Published online by Cambridge University Press: 07 March 2023
Morality and Its Limits
As we move from the medieval world to the Golden Age, the chronicler Florián de Ocampo provides a bridge in literary and historiographical terms. His Crónica general de España of 1541, which revived the heroic genealogy of Spain and its foundational epic tales when Spain was at the height of success in its overseas conquests, was the principal literary source for the historical theatre of the playwright Juan de la Cueva (1543-1612). Both Ocampo and Cueva interpret history in a way that will showcase its meaning for the wider group but whereas Ocampo concentrates upon the glorious nature of the past to inflate the ego of the present (Tate 1954: 16), Cueva foresees problems in fostering this ego without paying heed to justice. The term ego is an appropriate one to use. This was a time of dramatic adjustments to peninsular identities and group consciousness as the preeminence of Castile met an increasing emphasis on the idea of Spain. In the same way as the Freudian ego negotiates with the external world, is modified by contact with it, and brings its influence to bear on the passionate, instinctive id (1984b: 363-64), so too the Castilian ego as perceived by Cueva is one which is to be informed by reason, common sense, and restraint.

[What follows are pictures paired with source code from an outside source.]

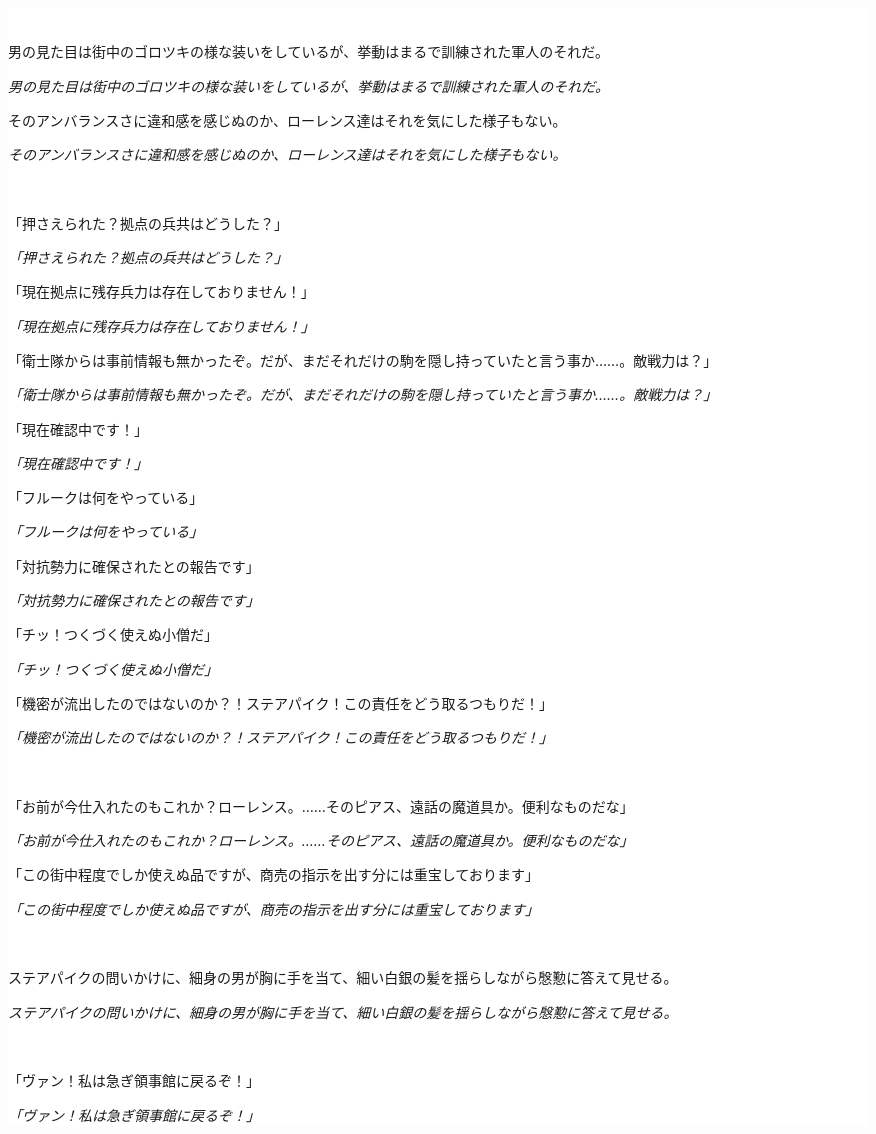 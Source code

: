 &nbsp;

男の見た目は街中のゴロツキの様な装いをしているが、挙動はまるで訓練された軍人のそれだ。

*男の見た目は街中のゴロツキの様な装いをしているが、挙動はまるで訓練された軍人のそれだ。*

そのアンバランスさに違和感を感じぬのか、ローレンス達はそれを気にした様子もない。

*そのアンバランスさに違和感を感じぬのか、ローレンス達はそれを気にした様子もない。*

&nbsp;

「押さえられた？拠点の兵共はどうした？」

*「押さえられた？拠点の兵共はどうした？」*

「現在拠点に残存兵力は存在しておりません！」

*「現在拠点に残存兵力は存在しておりません！」*

「衛士隊からは事前情報も無かったぞ。だが、まだそれだけの駒を隠し持っていたと言う事か……。敵戦力は？」

*「衛士隊からは事前情報も無かったぞ。だが、まだそれだけの駒を隠し持っていたと言う事か……。敵戦力は？」*

「現在確認中です！」

*「現在確認中です！」*

「フルークは何をやっている」

*「フルークは何をやっている」*

「対抗勢力に確保されたとの報告です」

*「対抗勢力に確保されたとの報告です」*

「チッ！つくづく使えぬ小僧だ」

*「チッ！つくづく使えぬ小僧だ」*

「機密が流出したのではないのか？！ステアパイク！この責任をどう取るつもりだ！」

*「機密が流出したのではないのか？！ステアパイク！この責任をどう取るつもりだ！」*

&nbsp;

「お前が今仕入れたのもこれか？ローレンス。……そのピアス、遠話の魔道具か。便利なものだな」

*「お前が今仕入れたのもこれか？ローレンス。……そのピアス、遠話の魔道具か。便利なものだな」*

「この街中程度でしか使えぬ品ですが、商売の指示を出す分には重宝しております」

*「この街中程度でしか使えぬ品ですが、商売の指示を出す分には重宝しております」*

&nbsp;

ステアパイクの問いかけに、細身の男が胸に手を当て、細い白銀の髪を揺らしながら慇懃に答えて見せる。

*ステアパイクの問いかけに、細身の男が胸に手を当て、細い白銀の髪を揺らしながら慇懃に答えて見せる。*

&nbsp;

「ヴァン！私は急ぎ領事館に戻るぞ！」

*「ヴァン！私は急ぎ領事館に戻るぞ！」*
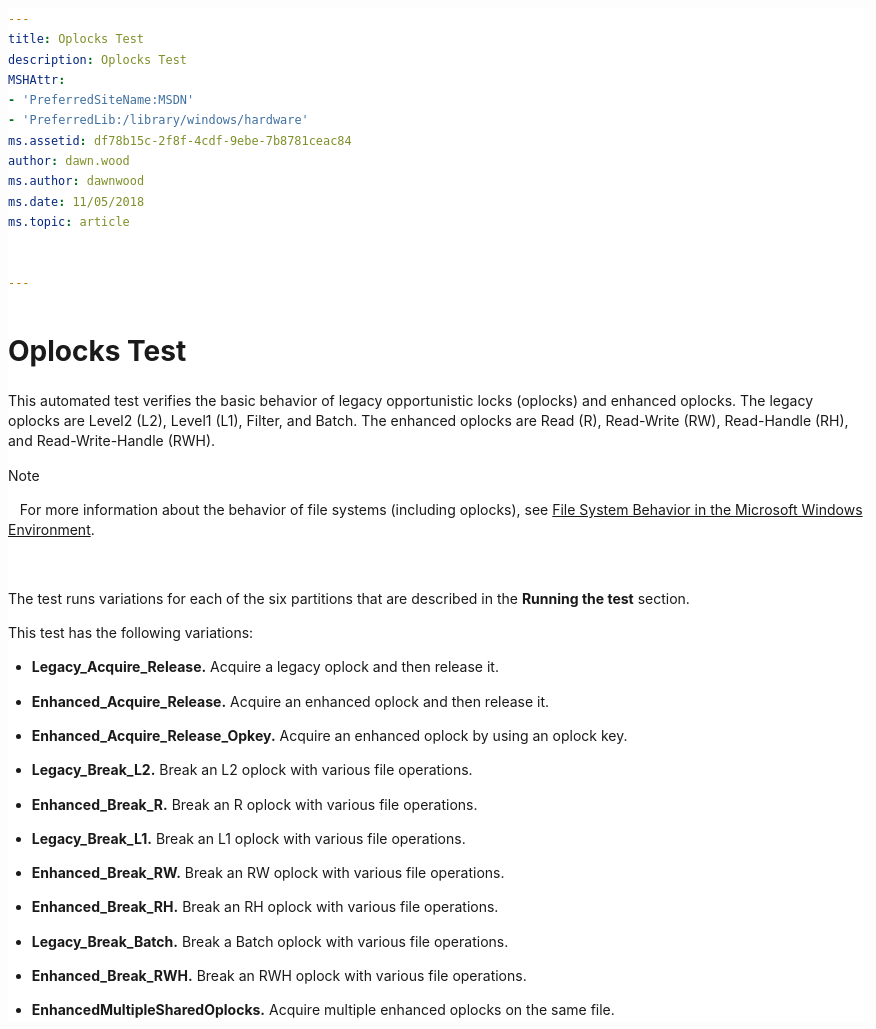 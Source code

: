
```yaml
---
title: Oplocks Test
description: Oplocks Test
MSHAttr:
- 'PreferredSiteName:MSDN'
- 'PreferredLib:/library/windows/hardware'
ms.assetid: df78b15c-2f8f-4cdf-9ebe-7b8781ceac84
author: dawn.wood
ms.author: dawnwood
ms.date: 11/05/2018
ms.topic: article


---
```


# <span id="p_hlk_test.3d717052-7804-4de7-b097-a5e30b6bb7e5"></span>Oplocks Test


This automated test verifies the basic behavior of legacy opportunistic locks (oplocks) and enhanced oplocks. The legacy oplocks are Level2 (L2), Level1 (L1), Filter, and Batch. The enhanced oplocks are Read (R), Read-Write (RW), Read-Handle (RH), and Read-Write-Handle (RWH).

>[!NOTE]
>  
For more information about the behavior of file systems (including oplocks), see [File System Behavior in the Microsoft Windows Environment](http://go.microsoft.com/fwlink/?LinkId=236047).

 

The test runs variations for each of the six partitions that are described in the **Running the test** section.

This test has the following variations:

-   **Legacy\_Acquire\_Release.** Acquire a legacy oplock and then release it.

-   **Enhanced\_Acquire\_Release.** Acquire an enhanced oplock and then release it.

-   **Enhanced\_Acquire\_Release\_Opkey.** Acquire an enhanced oplock by using an oplock key.

-   **Legacy\_Break\_L2.** Break an L2 oplock with various file operations.

-   **Enhanced\_Break\_R.** Break an R oplock with various file operations.

-   **Legacy\_Break\_L1.** Break an L1 oplock with various file operations.

-   **Enhanced\_Break\_RW.** Break an RW oplock with various file operations.

-   **Enhanced\_Break\_RH.** Break an RH oplock with various file operations.

-   **Legacy\_Break\_Batch.** Break a Batch oplock with various file operations.

-   **Enhanced\_Break\_RWH.** Break an RWH oplock with various file operations.

-   **EnhancedMultipleSharedOplocks.** Acquire multiple enhanced oplocks on the same file.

When Cueva’s historical plays were represented in the Sevilian corrales, from 1579-81 (Shergold 1955: 1), Philip II was at the height of imperial success. The effects of the empire would have been hard to ignore in sixteenthcentury Seville, then a thriving port and commercial centre for Spain. Trade was regulated at the Casa de Contratación between Spain and her colonies, while an edict of 1503 by the Crown of Castile declared that all ships bound for the New World from Europe must pass through Seville en route (Perry 1980: 1). Mary Elizabeth Perry confirms the preeminence of the city port by suggesting that because of Seville’s unique ties to the central monarchy ‘the fortunes of the city rose and fell with those of the Habsburg rulers. Seville reveals in microcosm the relationship between city oligarchy and central monarchy and the tensions between political authority and those who defy it’ (1980: 1). Philip’s territorial campaign led him to extremes of judgement, behaviour, and policy which were not always favourably viewed by the other European States, nor indeed within Spain itself.